In an amusing but spurious bit of table-turning, this morning
Richard Dawkins found himself being put on the spot by
Giles Fraser on the
Today Programme. Dawkins was unable to reel off the
The Origin's full title when challenged to do so, and for this embarrassing blanking of mind in the heat of a live radio discussion some Christians have unjustly accused him of hypocrisy.

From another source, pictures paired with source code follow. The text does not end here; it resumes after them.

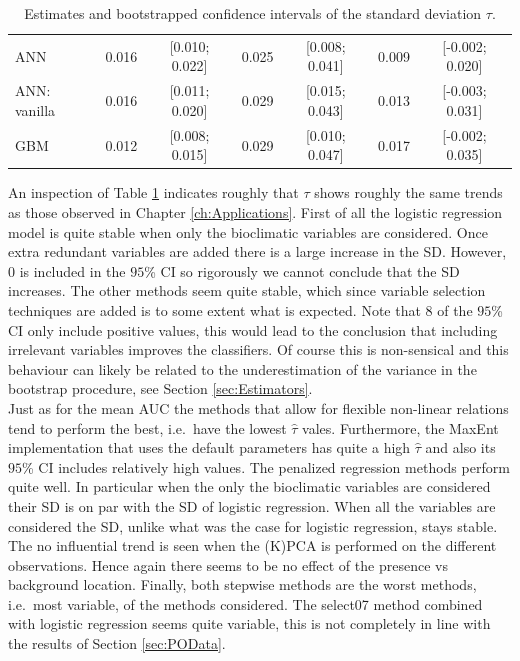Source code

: \begin{table}[!htb]
{\begin{tabular}{lcccccc}
ANN                               & 0.016 &  [0.010; 0.022] & 0.025  & [0.008; 0.041] & 0.009  &  [-0.002; 0.020]   \\
ANN: vanilla                      & 0.016 &  [0.011; 0.020] & 0.029  & [0.015; 0.043] & 0.013  &  [-0.003; 0.031]   \\
GBM                               & 0.012 &  [0.008; 0.015] & 0.029  & [0.010; 0.047] & 0.017  &  [-0.002; 0.035]   \\
\bottomrule
\end{tabular}}
\caption{\label{tab:SDSimulation}Estimates and bootstrapped confidence intervals of the standard deviation $\tau$.}
\end{table}

An inspection of Table \ref{tab:SDSimulation} indicates roughly that $\tau$ shows roughly the same trends as those observed in Chapter \ref{ch:Applications}. First of all the logistic regression model is quite stable when only the bioclimatic variables are considered. Once extra redundant variables are added there is a large increase in the SD. However, $0$ is included in the $95$\% CI so rigorously we cannot conclude that the SD increases. The other methods seem quite stable, which since variable selection techniques are added is to some extent what is expected. Note that $8$ of the $95$\% CI only include positive values, this would lead to the conclusion that including irrelevant variables improves the classifiers. Of course this is non-sensical and this behaviour can likely be related to the underestimation of the variance in the bootstrap procedure, see Section \ref{sec:Estimators}. \\

Just as for the mean AUC the methods that allow for flexible non-linear relations tend 
to perform the best, i.e.\ have the lowest $\hat{\tau}$ vales. Furthermore, the MaxEnt implementation that uses the default parameters has quite a high $\hat{\tau}$ and also its $95$\% CI includes relatively high values. The penalized regression methods perform quite well. In particular when the only the bioclimatic variables are considered their SD is on par with the SD of logistic regression. When all the variables are considered the SD, unlike what was the case for logistic regression, stays stable. The no influential trend is seen when the (K)PCA is performed on the different observations. Hence again there seems to be no effect of the presence vs background location. Finally, both stepwise methods are the worst methods, i.e.\ most variable, of the methods considered. The select07 method combined with logistic regression seems quite variable, this is not completely in line with the results of Section \ref{sec:POData}. \\

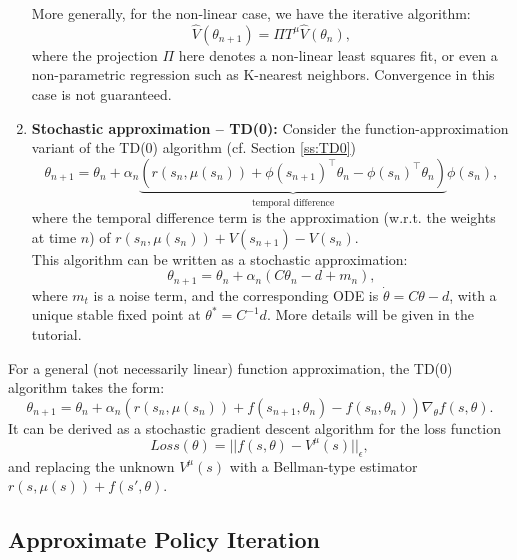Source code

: \begin{enumerate}
More generally, for the non-linear case, we have the iterative algorithm:
$$\hat{V}(\theta_{n+1}) = \Pi T^\mu \hat{V}(\theta_{n}),$$
where the projection $\Pi$ here denotes a non-linear least squares fit, or even a non-parametric regression such as K-nearest neighbors. Convergence in this case is not guaranteed.

\item \textbf{Stochastic approximation -- TD(0):} Consider the function-approximation variant of the TD(0) algorithm (cf. Section \ref{ss:TD0})
\begin{equation*}
    \theta_{n+1} = \theta_n + \alpha_n \underbrace{( r(s_n,\mu(s_n)) + {\phi}(s_{n+1})^\top \theta_n - {\phi}(s_{n})^\top \theta_n)}_{\textrm{temporal difference}} \phi(s_{n}),
\end{equation*}
where the temporal difference term is the approximation (w.r.t. the weights at time $n$) of $r(s_n,\mu(s_n)) + V(s_{n+1}) - V(s_n)$.
\\
This algorithm can be written as a stochastic approximation:
\begin{equation*}
    \theta_{n+1} = \theta_n + \alpha_n ( C \theta_n - d + m_n ),
\end{equation*}
where $m_t$ is a noise term, and the corresponding ODE is $\dot{\theta} = C \theta - d$, with a unique stable fixed point at $\theta^* = C^{-1}d$. More details will be given in the tutorial.
\end{enumerate}

\begin{remark}
For a general (not necessarily linear) function approximation, the TD(0) algorithm takes the form:
\begin{equation*}
    \theta_{n+1} = \theta_n + \alpha_n \left( r(s_n,\mu(s_n)) + f(s_{n+1},\theta_n) - f(s_{n},\theta_n) \right) \nabla_{\theta} f(s,\theta).
\end{equation*}
It can be derived as a stochastic gradient descent algorithm for the loss function
\begin{equation*}
    Loss(\theta) = ||f(s,\theta) - V^\mu(s)||_\epsilon,
\end{equation*}
and replacing the unknown $V^\mu(s)$ with a Bellman-type estimator $r(s,\mu(s))+f(s',\theta)$.
\end{remark}
%

\subsection{Approximate Policy Iteration}

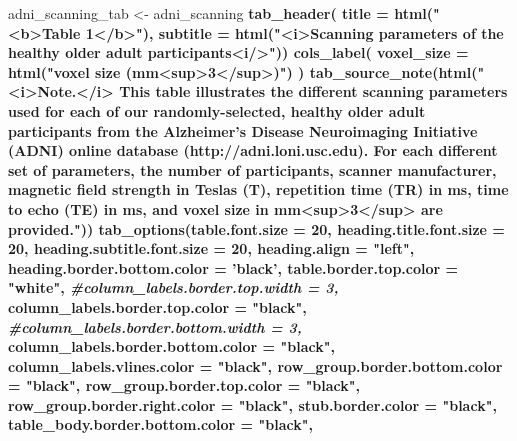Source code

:\documentclass[
]{article}
\newenvironment{Shaded}{\begin{snugshade}}{\end{snugshade}}
\newcommand{\CommentTok}[1]{\textcolor[rgb]{0.56,0.35,0.01}{\textit{#1}}}
\newcommand{\DataTypeTok}[1]{\textcolor[rgb]{0.13,0.29,0.53}{#1}}
\newcommand{\DecValTok}[1]{\textcolor[rgb]{0.00,0.00,0.81}{#1}}
\newcommand{\KeywordTok}[1]{\textcolor[rgb]{0.13,0.29,0.53}{\textbf{#1}}}
\newcommand{\NormalTok}[1]{#1}
\newcommand{\OperatorTok}[1]{\textcolor[rgb]{0.81,0.36,0.00}{\textbf{#1}}}
\newcommand{\StringTok}[1]{\textcolor[rgb]{0.31,0.60,0.02}{#1}}
\begin{document}
\begin{Shaded}
\begin{Highlighting}[]
\NormalTok{adni_scanning_tab <-}\StringTok{ }\NormalTok{adni_scanning }\OperatorTok{%>%}\StringTok{ }\KeywordTok{gt}\NormalTok{() }\OperatorTok{%>%}
\KeywordTok{tab_header}\NormalTok{(}
  \DataTypeTok{title =} \KeywordTok{html}\NormalTok{(}\StringTok{"<b>Table 1</b>"}\NormalTok{),}
  \DataTypeTok{subtitle =} \KeywordTok{html}\NormalTok{(}\StringTok{"<i>Scanning parameters of the healthy older adult participants<i/>"}\NormalTok{)) }\OperatorTok{%>%}
\StringTok{ }
\StringTok{  }\KeywordTok{cols_label}\NormalTok{(}
    \DataTypeTok{voxel_size =} \KeywordTok{html}\NormalTok{(}\StringTok{"voxel size (mm<sup>3</sup>)"}\NormalTok{) }
\NormalTok{    ) }\OperatorTok{%>%}
\KeywordTok{tab_source_note}\NormalTok{(}\KeywordTok{html}\NormalTok{(}\StringTok{"<i>Note.</i> This table illustrates the different scanning parameters used for each of our randomly-selected, healthy older adult participants from the Alzheimer's Disease Neuroimaging Initiative (ADNI) online database (http://adni.loni.usc.edu). For each different set of parameters, the number of participants, scanner manufacturer, magnetic field strength in Teslas (T), repetition time (TR) in ms, time to echo (TE) in ms, and voxel size in mm<sup>3</sup> are provided."}\NormalTok{)) }\OperatorTok{%>%}
\StringTok{  }\KeywordTok{tab_options}\NormalTok{(}\DataTypeTok{table.font.size =} \DecValTok{20}\NormalTok{,}
    \DataTypeTok{heading.title.font.size =} \DecValTok{20}\NormalTok{,}
    \DataTypeTok{heading.subtitle.font.size =} \DecValTok{20}\NormalTok{,}
    \DataTypeTok{heading.align =} \StringTok{"left"}\NormalTok{,}
    \DataTypeTok{heading.border.bottom.color =} \StringTok{'black'}\NormalTok{,}
    \DataTypeTok{table.border.top.color =} \StringTok{"white"}\NormalTok{,}
    \CommentTok{#column_labels.border.top.width = 3,}
    \DataTypeTok{column_labels.border.top.color =} \StringTok{"black"}\NormalTok{,}
    \CommentTok{#column_labels.border.bottom.width = 3,}
    \DataTypeTok{column_labels.border.bottom.color =} \StringTok{"black"}\NormalTok{,}
    \DataTypeTok{column_labels.vlines.color =} \StringTok{"black"}\NormalTok{,}
    \DataTypeTok{row_group.border.bottom.color =} \StringTok{"black"}\NormalTok{,}
    \DataTypeTok{row_group.border.top.color =} \StringTok{"black"}\NormalTok{,}
    \DataTypeTok{row_group.border.right.color =} \StringTok{"black"}\NormalTok{,}
    \DataTypeTok{stub.border.color =} \StringTok{"black"}\NormalTok{,}
    \DataTypeTok{table_body.border.bottom.color =} \StringTok{"black"}\NormalTok{,}
}}}}
\end{Highlighting}
\end{Shaded}
\end{document}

To those Christians I would say you're missing the point. Listen to the radio piece itself:
http://news.bbc.co.uk/today/hi/today/newsid_9696000/9696135.stm
Here's the
Today Programme's page on it:
Research carried out by for a secularist foundation has suggested
that most of those who describe themselves as Christian in Britain have
only a low level of belief and practice of the religion.
A poll
carried out by Ipsos-Mori for the Richard Dawkins Foundation for Reason
and Science indicated that half of those in Britain who say they are
Christian rarely go to church while nearly 60% do not read the Bible.
Prof
Richard Dawkins, founder of the Richard Dawkins Foundation for Reason
and Science, told the Today programme's Justin Webb that most people who
call themselves Christian merely "tick the Christian box".
When
asked whether the figures told us anything of use, Professor Dawkins
insisted it "told us an awful lot" because it puts into doubt the place
of Christian practices in society such as bishops in House of Lords and
the presence of faith schools.
However Reverend Giles Fraser,
former Canon Chancellor of St Paul's, called the findings
"extraordinary" and maintained that it was not fair to trump people's
"self identification" as Christians.
He said that "there are all
sorts of ways to express Christianity" and that we should not be
"purging religion from the public square".
Dawkins' fumbling with
The Origin's full title was cringe-making but irrelevant, and here's why. Charles Darwin's
On The Origin Of Species By Means Of Natural Selection — Or The Preservation Of Favoured Races In The Struggle For Life is not a sacred text. Dawkins might have been expected, given his area of expertise, to rise to Fraser's challenge, but the fact that on this occasion he was unable to do so means nothing more than that he had a temporary memory lapse. Such lapses are not unusual — most people have them. This particular lapse doesn't mean that Dawkins isn't a "true atheist", nor does it mean the points he was making aren't valid.
Giles Fraser tried, as religionists often do, to make atheism and Christianity somehow equivalent — two sides of the same coin. They're not. Christianity has sacred scripture containing common beliefs about supernatural events and persons, along with "moral" laws and "moral" guidance. Atheism has none of these things. All atheism has is
lack of belief in any deity.
The
survey in question, however, shows that a majority of people who self-identify as Christians don't meet the criteria that Christianity is commonly taken to involve. They don't know the scripture, they don't hold the beliefs and they don't follow the guidance. Their self-identification should not, therefore, be taken by policy-makers as an indication that a majority of people hold to Christian beliefs, when clearly they don't. There are religious factions in government, however, who seem so desperate to preserve religion's disproportionate influence, they are willing to misrepresent what people believe.
Giles Fraser claims it's unfair to say that people who self-identify as Christians are not really Christian just because they don't know the scripture, don't hold the beliefs and don't follow the guidance. In effect he's saying that just because people who are atheists in all but name still self-identify as Christian, it's unfair to describe them as
not Christian. Maybe he's right; people should be allowed to call themselves whatever they want. But this shouldn't give the government an excuse to impose "Christian" laws on a population who, despite what they say, are clearly
not Christian in the generally accepted meaning of the term.
And if atheists have no dogmas, can't recite a creed, and don't read Darwin — this too is
no excuse for imposing "Christian" law.